** Data **
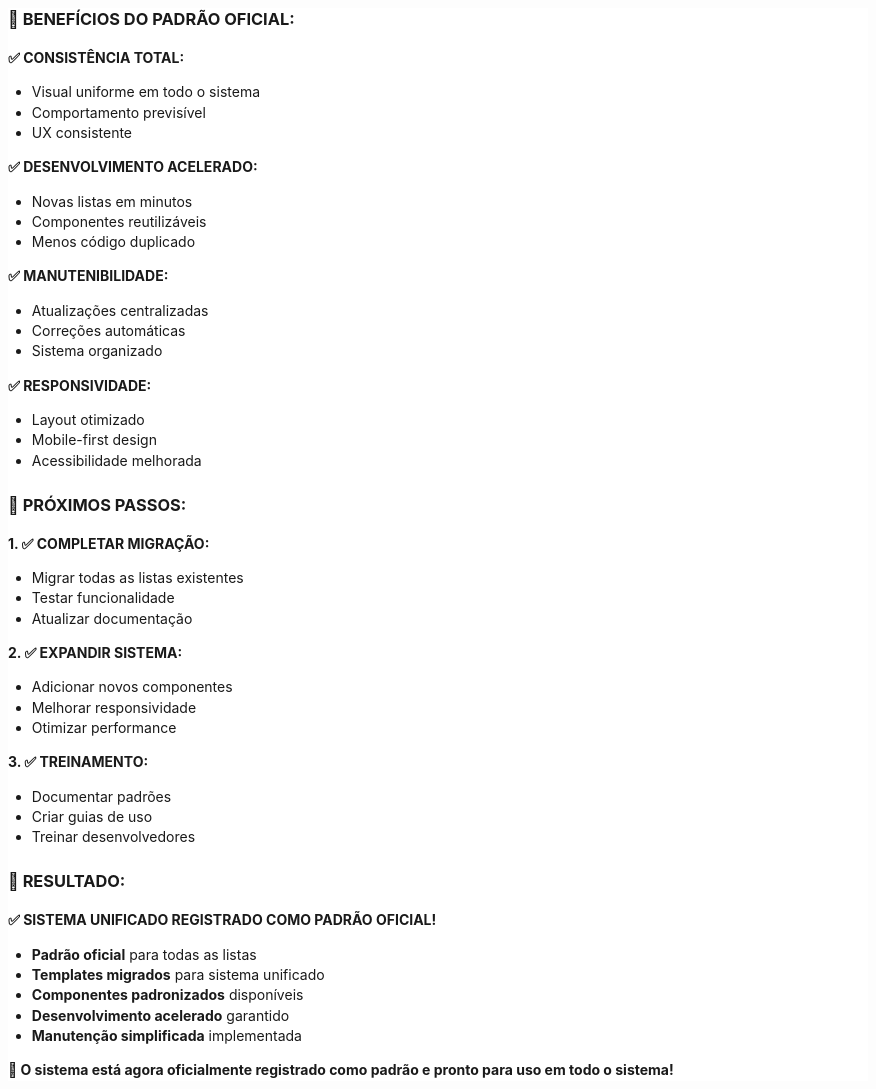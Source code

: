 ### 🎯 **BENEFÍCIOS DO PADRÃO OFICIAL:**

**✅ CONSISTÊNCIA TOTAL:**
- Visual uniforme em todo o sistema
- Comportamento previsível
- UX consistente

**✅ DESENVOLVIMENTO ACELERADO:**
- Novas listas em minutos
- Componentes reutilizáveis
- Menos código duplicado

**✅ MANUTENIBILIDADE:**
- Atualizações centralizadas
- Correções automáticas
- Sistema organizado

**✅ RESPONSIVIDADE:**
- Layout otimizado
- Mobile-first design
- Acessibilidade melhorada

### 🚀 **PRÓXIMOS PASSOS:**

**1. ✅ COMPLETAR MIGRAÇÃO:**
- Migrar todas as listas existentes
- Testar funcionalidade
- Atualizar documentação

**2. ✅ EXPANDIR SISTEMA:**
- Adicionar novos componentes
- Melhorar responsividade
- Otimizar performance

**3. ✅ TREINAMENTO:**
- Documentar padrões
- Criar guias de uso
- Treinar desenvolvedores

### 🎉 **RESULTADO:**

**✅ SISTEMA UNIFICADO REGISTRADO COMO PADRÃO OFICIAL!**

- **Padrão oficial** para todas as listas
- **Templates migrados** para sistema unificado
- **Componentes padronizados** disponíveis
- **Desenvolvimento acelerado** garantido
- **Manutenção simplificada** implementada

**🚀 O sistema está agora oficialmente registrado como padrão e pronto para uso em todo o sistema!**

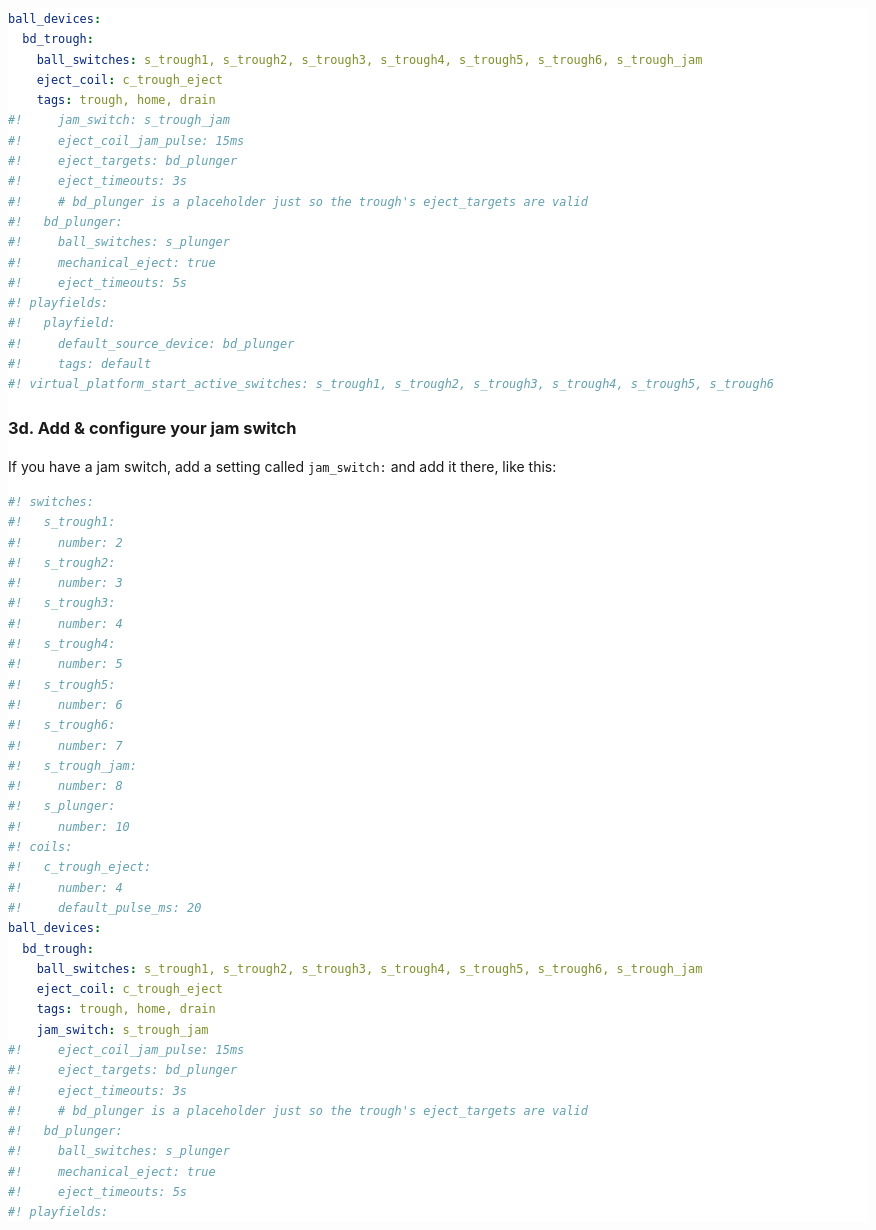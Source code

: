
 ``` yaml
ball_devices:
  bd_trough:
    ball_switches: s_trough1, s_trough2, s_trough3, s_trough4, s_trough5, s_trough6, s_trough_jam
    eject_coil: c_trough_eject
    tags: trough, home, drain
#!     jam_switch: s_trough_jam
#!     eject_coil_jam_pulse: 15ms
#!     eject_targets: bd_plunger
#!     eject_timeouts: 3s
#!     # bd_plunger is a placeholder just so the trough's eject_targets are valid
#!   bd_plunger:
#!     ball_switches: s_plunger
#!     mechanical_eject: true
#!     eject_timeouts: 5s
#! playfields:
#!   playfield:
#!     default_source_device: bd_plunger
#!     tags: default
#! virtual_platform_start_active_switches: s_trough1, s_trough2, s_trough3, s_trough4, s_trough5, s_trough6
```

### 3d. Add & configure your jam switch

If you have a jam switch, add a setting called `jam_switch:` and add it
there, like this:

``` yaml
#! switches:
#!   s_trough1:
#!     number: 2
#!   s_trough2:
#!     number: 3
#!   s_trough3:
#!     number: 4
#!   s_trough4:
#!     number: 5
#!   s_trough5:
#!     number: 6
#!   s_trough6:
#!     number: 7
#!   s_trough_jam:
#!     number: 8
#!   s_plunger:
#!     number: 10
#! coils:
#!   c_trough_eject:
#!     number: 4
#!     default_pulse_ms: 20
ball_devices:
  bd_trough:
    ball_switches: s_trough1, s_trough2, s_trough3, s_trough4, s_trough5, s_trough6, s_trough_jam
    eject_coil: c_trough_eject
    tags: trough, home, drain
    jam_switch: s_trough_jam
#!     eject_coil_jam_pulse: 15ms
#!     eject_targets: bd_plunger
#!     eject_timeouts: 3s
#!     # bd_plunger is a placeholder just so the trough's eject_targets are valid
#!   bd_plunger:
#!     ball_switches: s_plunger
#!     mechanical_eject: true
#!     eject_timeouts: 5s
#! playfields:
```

==

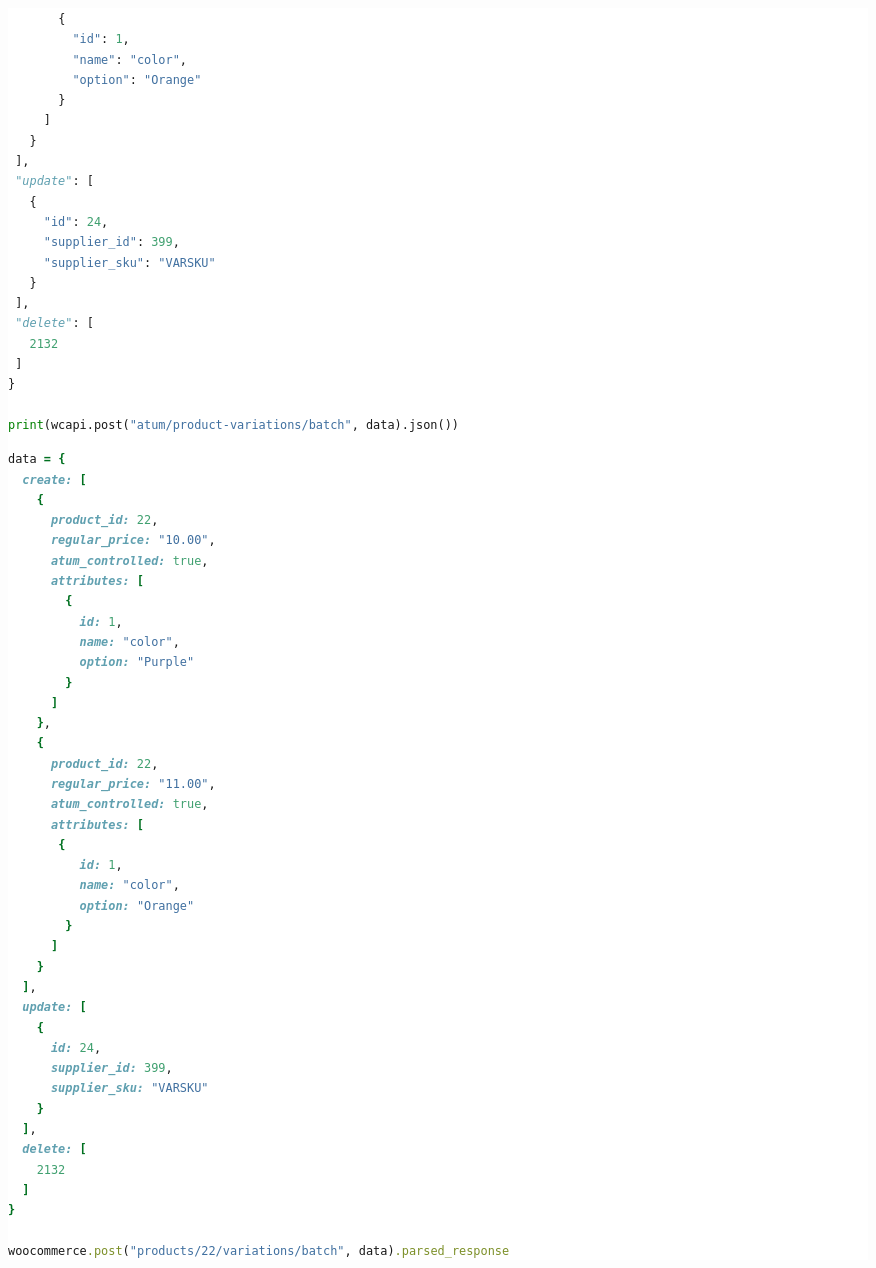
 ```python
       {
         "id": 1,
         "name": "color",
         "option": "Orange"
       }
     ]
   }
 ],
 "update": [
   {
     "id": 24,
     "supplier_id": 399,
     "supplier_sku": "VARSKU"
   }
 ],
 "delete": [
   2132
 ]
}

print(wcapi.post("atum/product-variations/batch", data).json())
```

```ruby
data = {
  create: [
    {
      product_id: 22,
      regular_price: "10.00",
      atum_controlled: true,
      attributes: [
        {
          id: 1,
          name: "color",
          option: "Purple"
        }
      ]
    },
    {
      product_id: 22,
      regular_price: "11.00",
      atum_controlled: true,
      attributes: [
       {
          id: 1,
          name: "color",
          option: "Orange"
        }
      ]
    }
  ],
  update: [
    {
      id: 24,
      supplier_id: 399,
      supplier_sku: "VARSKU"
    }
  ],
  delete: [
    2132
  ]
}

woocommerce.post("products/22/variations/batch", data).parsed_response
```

** Prompt **
Only the lines that contain the word "batch" should be copied from the material.

** Response below **
print(wcapi.post("atum/product-variations/batch", data).json())
woocommerce.post("products/22/variations/batch", data).parsed_response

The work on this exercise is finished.